[Exercise]:
Give back the entries in full, exactly as they are written.

_ _ _

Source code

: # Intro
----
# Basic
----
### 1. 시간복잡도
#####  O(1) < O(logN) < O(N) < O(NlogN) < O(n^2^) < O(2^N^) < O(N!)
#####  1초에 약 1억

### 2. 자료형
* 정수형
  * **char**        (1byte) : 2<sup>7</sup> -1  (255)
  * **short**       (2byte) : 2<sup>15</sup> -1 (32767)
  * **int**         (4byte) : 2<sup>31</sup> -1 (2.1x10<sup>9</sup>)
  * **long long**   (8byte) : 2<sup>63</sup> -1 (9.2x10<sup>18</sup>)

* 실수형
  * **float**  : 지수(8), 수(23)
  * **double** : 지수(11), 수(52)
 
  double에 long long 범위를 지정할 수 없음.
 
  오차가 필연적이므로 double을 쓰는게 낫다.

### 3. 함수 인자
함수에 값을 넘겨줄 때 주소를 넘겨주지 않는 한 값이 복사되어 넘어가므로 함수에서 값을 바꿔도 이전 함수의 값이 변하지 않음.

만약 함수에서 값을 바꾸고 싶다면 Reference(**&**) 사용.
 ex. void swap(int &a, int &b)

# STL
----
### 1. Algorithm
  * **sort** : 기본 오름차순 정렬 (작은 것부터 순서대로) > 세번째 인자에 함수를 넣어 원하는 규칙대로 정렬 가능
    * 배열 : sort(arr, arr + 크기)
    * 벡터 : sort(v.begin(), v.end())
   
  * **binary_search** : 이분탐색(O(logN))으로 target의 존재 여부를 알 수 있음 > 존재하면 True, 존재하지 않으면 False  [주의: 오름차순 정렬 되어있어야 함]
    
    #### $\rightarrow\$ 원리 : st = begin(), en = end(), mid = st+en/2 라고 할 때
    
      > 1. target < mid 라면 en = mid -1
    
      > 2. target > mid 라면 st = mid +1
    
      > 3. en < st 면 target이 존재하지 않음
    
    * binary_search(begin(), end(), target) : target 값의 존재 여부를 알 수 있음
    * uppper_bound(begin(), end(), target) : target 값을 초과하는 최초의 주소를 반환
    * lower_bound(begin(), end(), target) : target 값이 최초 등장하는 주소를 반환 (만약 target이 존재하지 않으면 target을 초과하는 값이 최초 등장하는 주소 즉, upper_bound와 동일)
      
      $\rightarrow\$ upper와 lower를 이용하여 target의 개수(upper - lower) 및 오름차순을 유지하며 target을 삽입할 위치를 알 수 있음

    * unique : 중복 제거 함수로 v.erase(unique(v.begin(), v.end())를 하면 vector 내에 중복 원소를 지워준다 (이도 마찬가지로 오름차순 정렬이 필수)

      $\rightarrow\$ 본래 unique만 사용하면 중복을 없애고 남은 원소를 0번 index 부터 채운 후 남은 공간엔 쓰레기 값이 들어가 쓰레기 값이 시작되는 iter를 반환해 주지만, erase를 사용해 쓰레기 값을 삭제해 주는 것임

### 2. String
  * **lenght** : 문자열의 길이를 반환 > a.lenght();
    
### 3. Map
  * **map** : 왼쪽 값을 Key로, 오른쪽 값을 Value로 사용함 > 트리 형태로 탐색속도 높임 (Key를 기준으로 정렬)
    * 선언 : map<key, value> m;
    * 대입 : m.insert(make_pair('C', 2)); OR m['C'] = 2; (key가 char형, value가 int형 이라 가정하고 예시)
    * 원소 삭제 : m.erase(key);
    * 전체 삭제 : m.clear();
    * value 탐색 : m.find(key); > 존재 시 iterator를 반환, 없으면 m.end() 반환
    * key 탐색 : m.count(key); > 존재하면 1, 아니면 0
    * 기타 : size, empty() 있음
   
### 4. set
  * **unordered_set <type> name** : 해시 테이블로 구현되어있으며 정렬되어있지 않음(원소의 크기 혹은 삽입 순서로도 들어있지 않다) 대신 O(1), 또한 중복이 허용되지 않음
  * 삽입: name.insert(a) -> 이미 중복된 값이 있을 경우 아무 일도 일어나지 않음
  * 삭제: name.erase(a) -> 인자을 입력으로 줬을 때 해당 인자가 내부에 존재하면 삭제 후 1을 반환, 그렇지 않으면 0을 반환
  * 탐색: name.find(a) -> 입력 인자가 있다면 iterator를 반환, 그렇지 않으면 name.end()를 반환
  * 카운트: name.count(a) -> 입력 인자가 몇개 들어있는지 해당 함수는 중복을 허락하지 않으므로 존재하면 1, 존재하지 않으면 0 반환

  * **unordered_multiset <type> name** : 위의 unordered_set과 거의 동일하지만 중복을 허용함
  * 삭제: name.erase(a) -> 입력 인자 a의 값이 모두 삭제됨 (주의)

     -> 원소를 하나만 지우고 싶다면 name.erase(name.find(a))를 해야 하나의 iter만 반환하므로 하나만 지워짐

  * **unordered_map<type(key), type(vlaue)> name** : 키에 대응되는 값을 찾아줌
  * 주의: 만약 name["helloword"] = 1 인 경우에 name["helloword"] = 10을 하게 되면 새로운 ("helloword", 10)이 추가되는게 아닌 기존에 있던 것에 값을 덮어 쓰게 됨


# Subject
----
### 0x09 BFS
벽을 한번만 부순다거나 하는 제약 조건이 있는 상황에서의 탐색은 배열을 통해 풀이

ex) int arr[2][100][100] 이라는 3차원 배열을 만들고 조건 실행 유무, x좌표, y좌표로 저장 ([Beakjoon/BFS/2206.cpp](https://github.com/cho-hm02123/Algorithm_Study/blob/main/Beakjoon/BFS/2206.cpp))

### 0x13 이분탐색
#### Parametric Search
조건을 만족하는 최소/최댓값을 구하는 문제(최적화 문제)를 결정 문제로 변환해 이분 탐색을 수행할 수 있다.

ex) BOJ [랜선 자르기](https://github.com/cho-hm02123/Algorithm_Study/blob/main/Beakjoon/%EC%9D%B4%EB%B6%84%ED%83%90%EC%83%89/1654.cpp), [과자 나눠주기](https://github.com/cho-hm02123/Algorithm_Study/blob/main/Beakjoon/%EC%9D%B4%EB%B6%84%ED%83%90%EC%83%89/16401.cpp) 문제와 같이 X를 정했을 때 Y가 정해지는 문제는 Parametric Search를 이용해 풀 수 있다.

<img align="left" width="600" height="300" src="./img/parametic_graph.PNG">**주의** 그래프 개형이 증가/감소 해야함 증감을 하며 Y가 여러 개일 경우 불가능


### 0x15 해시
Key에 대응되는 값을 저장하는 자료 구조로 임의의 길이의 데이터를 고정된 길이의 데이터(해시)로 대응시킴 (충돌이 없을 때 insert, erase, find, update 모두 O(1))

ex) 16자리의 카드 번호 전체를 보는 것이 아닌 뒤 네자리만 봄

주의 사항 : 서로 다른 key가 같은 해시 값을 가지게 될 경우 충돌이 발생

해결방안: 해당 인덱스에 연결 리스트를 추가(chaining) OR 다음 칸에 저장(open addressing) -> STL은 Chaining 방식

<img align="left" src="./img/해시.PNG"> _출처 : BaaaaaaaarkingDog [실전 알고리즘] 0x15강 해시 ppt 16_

_ _ _

[Answer below]:
Source code

: # Intro
----
# Basic
----
### 1. 시간복잡도
#####  O(1) < O(logN) < O(N) < O(NlogN) < O(n^2^) < O(2^N^) < O(N!)
#####  1초에 약 1억

### 2. 자료형
* 정수형
  * **char**        (1byte) : 2<sup>7</sup> -1  (255)
  * **short**       (2byte) : 2<sup>15</sup> -1 (32767)
  * **int**         (4byte) : 2<sup>31</sup> -1 (2.1x10<sup>9</sup>)
  * **long long**   (8byte) : 2<sup>63</sup> -1 (9.2x10<sup>18</sup>)

* 실수형
  * **float**  : 지수(8), 수(23)
  * **double** : 지수(11), 수(52)
 
  double에 long long 범위를 지정할 수 없음.
 
  오차가 필연적이므로 double을 쓰는게 낫다.

### 3. 함수 인자
함수에 값을 넘겨줄 때 주소를 넘겨주지 않는 한 값이 복사되어 넘어가므로 함수에서 값을 바꿔도 이전 함수의 값이 변하지 않음.

만약 함수에서 값을 바꾸고 싶다면 Reference(**&**) 사용.
 ex. void swap(int &a, int &b)

# STL
----
### 1. Algorithm
  * **sort** : 기본 오름차순 정렬 (작은 것부터 순서대로) > 세번째 인자에 함수를 넣어 원하는 규칙대로 정렬 가능
    * 배열 : sort(arr, arr + 크기)
    * 벡터 : sort(v.begin(), v.end())
   
  * **binary_search** : 이분탐색(O(logN))으로 target의 존재 여부를 알 수 있음 > 존재하면 True, 존재하지 않으면 False  [주의: 오름차순 정렬 되어있어야 함]
    
    #### $\rightarrow\$ 원리 : st = begin(), en = end(), mid = st+en/2 라고 할 때
    
      > 1. target < mid 라면 en = mid -1
    
      > 2. target > mid 라면 st = mid +1
    
      > 3. en < st 면 target이 존재하지 않음
    
    * binary_search(begin(), end(), target) : target 값의 존재 여부를 알 수 있음
    * uppper_bound(begin(), end(), target) : target 값을 초과하는 최초의 주소를 반환
    * lower_bound(begin(), end(), target) : target 값이 최초 등장하는 주소를 반환 (만약 target이 존재하지 않으면 target을 초과하는 값이 최초 등장하는 주소 즉, upper_bound와 동일)
      
      $\rightarrow\$ upper와 lower를 이용하여 target의 개수(upper - lower) 및 오름차순을 유지하며 target을 삽입할 위치를 알 수 있음

    * unique : 중복 제거 함수로 v.erase(unique(v.begin(), v.end())를 하면 vector 내에 중복 원소를 지워준다 (이도 마찬가지로 오름차순 정렬이 필수)

      $\rightarrow\$ 본래 unique만 사용하면 중복을 없애고 남은 원소를 0번 index 부터 채운 후 남은 공간엔 쓰레기 값이 들어가 쓰레기 값이 시작되는 iter를 반환해 주지만, erase를 사용해 쓰레기 값을 삭제해 주는 것임

### 2. String
  * **lenght** : 문자열의 길이를 반환 > a.lenght();
    
### 3. Map
  * **map** : 왼쪽 값을 Key로, 오른쪽 값을 Value로 사용함 > 트리 형태로 탐색속도 높임 (Key를 기준으로 정렬)
    * 선언 : map<key, value> m;
    * 대입 : m.insert(make_pair('C', 2)); OR m['C'] = 2; (key가 char형, value가 int형 이라 가정하고 예시)
    * 원소 삭제 : m.erase(key);
    * 전체 삭제 : m.clear();
    * value 탐색 : m.find(key); > 존재 시 iterator를 반환, 없으면 m.end() 반환
    * key 탐색 : m.count(key); > 존재하면 1, 아니면 0
    * 기타 : size, empty() 있음
   
### 4. set
  * **unordered_set <type> name** : 해시 테이블로 구현되어있으며 정렬되어있지 않음(원소의 크기 혹은 삽입 순서로도 들어있지 않다) 대신 O(1), 또한 중복이 허용되지 않음
  * 삽입: name.insert(a) -> 이미 중복된 값이 있을 경우 아무 일도 일어나지 않음
  * 삭제: name.erase(a) -> 인자을 입력으로 줬을 때 해당 인자가 내부에 존재하면 삭제 후 1을 반환, 그렇지 않으면 0을 반환
  * 탐색: name.find(a) -> 입력 인자가 있다면 iterator를 반환, 그렇지 않으면 name.end()를 반환
  * 카운트: name.count(a) -> 입력 인자가 몇개 들어있는지 해당 함수는 중복을 허락하지 않으므로 존재하면 1, 존재하지 않으면 0 반환

  * **unordered_multiset <type> name** : 위의 unordered_set과 거의 동일하지만 중복을 허용함
  * 삭제: name.erase(a) -> 입력 인자 a의 값이 모두 삭제됨 (주의)

     -> 원소를 하나만 지우고 싶다면 name.erase(name.find(a))를 해야 하나의 iter만 반환하므로 하나만 지워짐

  * **unordered_map<type(key), type(vlaue)> name** : 키에 대응되는 값을 찾아줌
  * 주의: 만약 name["helloword"] = 1 인 경우에 name["helloword"] = 10을 하게 되면 새로운 ("helloword", 10)이 추가되는게 아닌 기존에 있던 것에 값을 덮어 쓰게 됨


# Subject
----
### 0x09 BFS
벽을 한번만 부순다거나 하는 제약 조건이 있는 상황에서의 탐색은 배열을 통해 풀이

ex) int arr[2][100][100] 이라는 3차원 배열을 만들고 조건 실행 유무, x좌표, y좌표로 저장 ([Beakjoon/BFS/2206.cpp](https://github.com/cho-hm02123/Algorithm_Study/blob/main/Beakjoon/BFS/2206.cpp))

### 0x13 이분탐색
#### Parametric Search
조건을 만족하는 최소/최댓값을 구하는 문제(최적화 문제)를 결정 문제로 변환해 이분 탐색을 수행할 수 있다.

ex) BOJ [랜선 자르기](https://github.com/cho-hm02123/Algorithm_Study/blob/main/Beakjoon/%EC%9D%B4%EB%B6%84%ED%83%90%EC%83%89/1654.cpp), [과자 나눠주기](https://github.com/cho-hm02123/Algorithm_Study/blob/main/Beakjoon/%EC%9D%B4%EB%B6%84%ED%83%90%EC%83%89/16401.cpp) 문제와 같이 X를 정했을 때 Y가 정해지는 문제는 Parametric Search를 이용해 풀 수 있다.

<img align="left" width="600" height="300" src="./img/parametic_graph.PNG">**주의** 그래프 개형이 증가/감소 해야함 증감을 하며 Y가 여러 개일 경우 불가능


### 0x15 해시
Key에 대응되는 값을 저장하는 자료 구조로 임의의 길이의 데이터를 고정된 길이의 데이터(해시)로 대응시킴 (충돌이 없을 때 insert, erase, find, update 모두 O(1))

ex) 16자리의 카드 번호 전체를 보는 것이 아닌 뒤 네자리만 봄

주의 사항 : 서로 다른 key가 같은 해시 값을 가지게 될 경우 충돌이 발생

해결방안: 해당 인덱스에 연결 리스트를 추가(chaining) OR 다음 칸에 저장(open addressing) -> STL은 Chaining 방식

<img align="left" src="./img/해시.PNG"> _출처 : BaaaaaaaarkingDog [실전 알고리즘] 0x15강 해시 ppt 16_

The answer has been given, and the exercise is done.